Received date: 2009-08-01

  Revised date: 2009-12-01

  Online published: 2010-04-24

摘要

采用遥感技术估算地表植被净初级生产力(NPP),已经成为模拟NPP的主要发展方向.遥感技术以及数据处理能力的迅速发展和基于遥感观测生理生态理论研究的进展使大尺度生态系统格局和过程的定量、动态观测成为可能.多种卫星传感器提供了丰富的多尺度对地观测数据,从而形成了不同空间分辨率的影像数据层次体系,使得从定量遥感出发的NPP估算必然存在多尺度的问题.NPP遥感估算模型以不同分辨率的遥感数据(代表不同的研究尺度)作为输入参数时,得到的NPP模拟值差异明显.为了提高NPP的估算精度,需要充分认识不同分辨率的遥感数据对NPP估算结果的影响差异,即NPP的尺度效应问题.本文介绍了遥感尺度效应研究进展,多分辨率遥感数据监测NPP变化的多尺度研究进展,以及NPP估算尺度效应问题的研究进展.并分析了应用遥感技术研究NPP尺度效应的发展趋势.

本文引用格式

卫亚星,王莉雯 . 应用遥感技术模拟净初级生产力的尺度效应研究进展[J]. 地理科学进展, 2010 , 29(4) : 471 -477 . DOI: 10.11820/dlkxjz.2010.04.012

Abstract

Remote sensing is often used to simulate net primary productivity (NPP) of vegetation on the surface land. It has become an important direction of simulating NPP. With the rapid development of data process capability of remote sensing technology and physiology-ecology research based on remote sensing observations , dynamic quantitative observations of large scale ecosystem pattern and process have become possible. Multi-source satellite sensors have sent abundant multi-scale earth observing data, and images level system with various resolutions has been made. Therefore, simulating NPP derived from quantitative remote sensing has multi-scale problems. When remote sensing data of various resolutions are input in the NPP model as parameters, the simulated NPP values as outputs of the NPP model will be obviously different.
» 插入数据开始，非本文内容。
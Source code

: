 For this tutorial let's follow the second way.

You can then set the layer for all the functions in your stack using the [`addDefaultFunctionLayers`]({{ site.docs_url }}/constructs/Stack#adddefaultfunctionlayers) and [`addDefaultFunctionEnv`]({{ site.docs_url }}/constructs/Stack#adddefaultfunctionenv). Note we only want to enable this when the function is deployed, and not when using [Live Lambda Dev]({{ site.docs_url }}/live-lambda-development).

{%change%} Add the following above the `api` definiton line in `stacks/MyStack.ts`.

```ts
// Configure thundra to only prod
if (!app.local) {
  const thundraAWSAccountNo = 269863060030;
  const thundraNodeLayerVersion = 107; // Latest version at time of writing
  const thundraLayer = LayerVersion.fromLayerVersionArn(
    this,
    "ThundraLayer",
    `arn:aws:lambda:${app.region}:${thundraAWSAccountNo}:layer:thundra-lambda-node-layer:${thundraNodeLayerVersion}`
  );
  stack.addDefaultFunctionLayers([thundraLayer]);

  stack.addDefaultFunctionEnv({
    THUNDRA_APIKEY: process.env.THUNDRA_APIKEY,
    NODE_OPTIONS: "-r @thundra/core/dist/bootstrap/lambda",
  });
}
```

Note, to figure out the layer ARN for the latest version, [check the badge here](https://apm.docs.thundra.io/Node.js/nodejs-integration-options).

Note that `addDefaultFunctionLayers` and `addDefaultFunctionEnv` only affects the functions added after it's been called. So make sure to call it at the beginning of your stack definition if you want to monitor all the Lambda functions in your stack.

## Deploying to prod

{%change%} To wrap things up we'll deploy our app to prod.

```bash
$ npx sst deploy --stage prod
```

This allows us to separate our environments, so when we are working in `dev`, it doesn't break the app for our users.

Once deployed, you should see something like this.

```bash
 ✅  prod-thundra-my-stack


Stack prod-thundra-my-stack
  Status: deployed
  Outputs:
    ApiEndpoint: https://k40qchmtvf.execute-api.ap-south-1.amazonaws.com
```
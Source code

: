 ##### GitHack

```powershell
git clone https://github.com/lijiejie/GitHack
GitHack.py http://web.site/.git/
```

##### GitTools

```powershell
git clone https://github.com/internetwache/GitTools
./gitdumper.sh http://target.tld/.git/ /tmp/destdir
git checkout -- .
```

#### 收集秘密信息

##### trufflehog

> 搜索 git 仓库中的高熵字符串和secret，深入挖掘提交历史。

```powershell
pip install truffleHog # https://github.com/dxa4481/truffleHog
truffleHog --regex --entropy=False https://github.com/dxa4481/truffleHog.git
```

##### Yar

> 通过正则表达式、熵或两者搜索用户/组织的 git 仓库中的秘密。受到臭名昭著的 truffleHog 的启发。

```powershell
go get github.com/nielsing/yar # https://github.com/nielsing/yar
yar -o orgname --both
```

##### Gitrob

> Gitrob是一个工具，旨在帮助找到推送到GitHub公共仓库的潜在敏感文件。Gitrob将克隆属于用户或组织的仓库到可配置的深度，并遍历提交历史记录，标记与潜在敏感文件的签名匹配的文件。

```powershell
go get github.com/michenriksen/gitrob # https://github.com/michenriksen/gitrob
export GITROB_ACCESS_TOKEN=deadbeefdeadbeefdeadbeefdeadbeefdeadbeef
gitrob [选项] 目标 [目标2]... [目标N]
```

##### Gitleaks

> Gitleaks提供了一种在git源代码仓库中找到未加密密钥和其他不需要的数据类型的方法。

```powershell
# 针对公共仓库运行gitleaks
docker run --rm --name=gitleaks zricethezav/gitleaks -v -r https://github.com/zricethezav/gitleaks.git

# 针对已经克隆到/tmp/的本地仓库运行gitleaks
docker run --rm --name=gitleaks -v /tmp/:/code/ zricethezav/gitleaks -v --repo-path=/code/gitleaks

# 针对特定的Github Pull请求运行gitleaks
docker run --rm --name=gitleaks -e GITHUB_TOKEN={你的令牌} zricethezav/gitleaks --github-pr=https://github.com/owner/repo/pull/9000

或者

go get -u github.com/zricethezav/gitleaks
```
In order to improve the precision of simulating NPP, the effect of simulated NPP results from remote sensing data derived at different resolutions should be fully studied, and that is the scale effects of the NPP model. In the paper, study examples of scale effect of remote sensing are discussed. Research cases of monitoring NPP distribution variation using multi-resolution remote sensing data and recent research progresses of scale effect of simulating NPP are also presented. In addition, future trend of researching scale effect of NPP by remote sensing is also discussed in detail.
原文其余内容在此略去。